Repeat the material below exactly, line for line.

╭──

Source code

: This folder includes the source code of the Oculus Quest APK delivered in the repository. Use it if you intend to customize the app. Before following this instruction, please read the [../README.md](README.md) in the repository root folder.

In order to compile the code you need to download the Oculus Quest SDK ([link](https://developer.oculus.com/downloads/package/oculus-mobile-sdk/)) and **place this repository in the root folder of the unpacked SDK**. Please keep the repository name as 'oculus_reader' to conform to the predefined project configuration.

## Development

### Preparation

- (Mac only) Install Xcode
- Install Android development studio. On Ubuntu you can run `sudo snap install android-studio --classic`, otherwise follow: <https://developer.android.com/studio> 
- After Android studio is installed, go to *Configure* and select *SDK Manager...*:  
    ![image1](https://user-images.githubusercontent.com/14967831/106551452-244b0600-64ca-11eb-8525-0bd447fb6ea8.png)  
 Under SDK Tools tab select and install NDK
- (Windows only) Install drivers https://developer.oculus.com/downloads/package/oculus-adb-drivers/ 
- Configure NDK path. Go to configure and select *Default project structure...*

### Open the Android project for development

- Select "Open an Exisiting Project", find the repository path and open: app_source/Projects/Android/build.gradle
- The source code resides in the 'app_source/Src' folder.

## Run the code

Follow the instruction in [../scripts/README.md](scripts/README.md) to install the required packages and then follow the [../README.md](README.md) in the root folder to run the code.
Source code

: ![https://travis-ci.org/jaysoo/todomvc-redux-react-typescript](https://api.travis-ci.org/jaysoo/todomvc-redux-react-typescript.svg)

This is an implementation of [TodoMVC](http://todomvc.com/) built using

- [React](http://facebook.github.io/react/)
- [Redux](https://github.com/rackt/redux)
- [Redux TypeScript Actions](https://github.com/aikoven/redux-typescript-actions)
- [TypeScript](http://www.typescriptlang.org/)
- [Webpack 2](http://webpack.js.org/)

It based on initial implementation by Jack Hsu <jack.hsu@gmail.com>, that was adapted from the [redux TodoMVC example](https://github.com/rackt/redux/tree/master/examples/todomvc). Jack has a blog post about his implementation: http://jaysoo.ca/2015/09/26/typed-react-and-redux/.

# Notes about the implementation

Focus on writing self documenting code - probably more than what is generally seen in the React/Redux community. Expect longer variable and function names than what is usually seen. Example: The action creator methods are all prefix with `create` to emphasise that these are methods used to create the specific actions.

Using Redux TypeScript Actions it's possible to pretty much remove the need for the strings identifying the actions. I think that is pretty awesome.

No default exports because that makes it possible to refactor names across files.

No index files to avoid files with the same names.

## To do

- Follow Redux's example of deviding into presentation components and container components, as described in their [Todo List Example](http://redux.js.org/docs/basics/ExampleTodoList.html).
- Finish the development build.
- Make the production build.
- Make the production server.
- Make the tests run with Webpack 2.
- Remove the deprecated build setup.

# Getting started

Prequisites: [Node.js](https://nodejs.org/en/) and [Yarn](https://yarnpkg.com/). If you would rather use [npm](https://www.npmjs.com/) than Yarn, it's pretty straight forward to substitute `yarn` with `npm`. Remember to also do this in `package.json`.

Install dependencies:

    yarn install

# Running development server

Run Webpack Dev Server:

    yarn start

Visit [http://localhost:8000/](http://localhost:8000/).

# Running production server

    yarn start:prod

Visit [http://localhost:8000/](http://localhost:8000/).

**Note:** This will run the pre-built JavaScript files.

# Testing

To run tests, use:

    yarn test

╰──

## Result of the task:
Source code

: This folder includes the source code of the Oculus Quest APK delivered in the repository. Use it if you intend to customize the app. Before following this instruction, please read the [../README.md](README.md) in the repository root folder.

In order to compile the code you need to download the Oculus Quest SDK ([link](https://developer.oculus.com/downloads/package/oculus-mobile-sdk/)) and **place this repository in the root folder of the unpacked SDK**. Please keep the repository name as 'oculus_reader' to conform to the predefined project configuration.

## Development

### Preparation

- (Mac only) Install Xcode
- Install Android development studio. On Ubuntu you can run `sudo snap install android-studio --classic`, otherwise follow: <https://developer.android.com/studio> 
- After Android studio is installed, go to *Configure* and select *SDK Manager...*:  
    ![image1](https://user-images.githubusercontent.com/14967831/106551452-244b0600-64ca-11eb-8525-0bd447fb6ea8.png)  
 Under SDK Tools tab select and install NDK
- (Windows only) Install drivers https://developer.oculus.com/downloads/package/oculus-adb-drivers/ 
- Configure NDK path. Go to configure and select *Default project structure...*

### Open the Android project for development

- Select "Open an Exisiting Project", find the repository path and open: app_source/Projects/Android/build.gradle
- The source code resides in the 'app_source/Src' folder.

## Run the code

Follow the instruction in [../scripts/README.md](scripts/README.md) to install the required packages and then follow the [../README.md](README.md) in the root folder to run the code.
Source code

: ![https://travis-ci.org/jaysoo/todomvc-redux-react-typescript](https://api.travis-ci.org/jaysoo/todomvc-redux-react-typescript.svg)

This is an implementation of [TodoMVC](http://todomvc.com/) built using

- [React](http://facebook.github.io/react/)
- [Redux](https://github.com/rackt/redux)
- [Redux TypeScript Actions](https://github.com/aikoven/redux-typescript-actions)
- [TypeScript](http://www.typescriptlang.org/)
- [Webpack 2](http://webpack.js.org/)

It based on initial implementation by Jack Hsu <jack.hsu@gmail.com>, that was adapted from the [redux TodoMVC example](https://github.com/rackt/redux/tree/master/examples/todomvc). Jack has a blog post about his implementation: http://jaysoo.ca/2015/09/26/typed-react-and-redux/.

# Notes about the implementation

Focus on writing self documenting code - probably more than what is generally seen in the React/Redux community. Expect longer variable and function names than what is usually seen. Example: The action creator methods are all prefix with `create` to emphasise that these are methods used to create the specific actions.

Using Redux TypeScript Actions it's possible to pretty much remove the need for the strings identifying the actions. I think that is pretty awesome.

No default exports because that makes it possible to refactor names across files.

No index files to avoid files with the same names.

## To do

- Follow Redux's example of deviding into presentation components and container components, as described in their [Todo List Example](http://redux.js.org/docs/basics/ExampleTodoList.html).
- Finish the development build.
- Make the production build.
- Make the production server.
- Make the tests run with Webpack 2.
- Remove the deprecated build setup.

# Getting started

Prequisites: [Node.js](https://nodejs.org/en/) and [Yarn](https://yarnpkg.com/). If you would rather use [npm](https://www.npmjs.com/) than Yarn, it's pretty straight forward to substitute `yarn` with `npm`. Remember to also do this in `package.json`.

Install dependencies:

    yarn install

# Running development server

Run Webpack Dev Server:

    yarn start

Visit [http://localhost:8000/](http://localhost:8000/).

# Running production server

    yarn start:prod

Visit [http://localhost:8000/](http://localhost:8000/).

**Note:** This will run the pre-built JavaScript files.

# Testing

To run tests, use:

    yarn test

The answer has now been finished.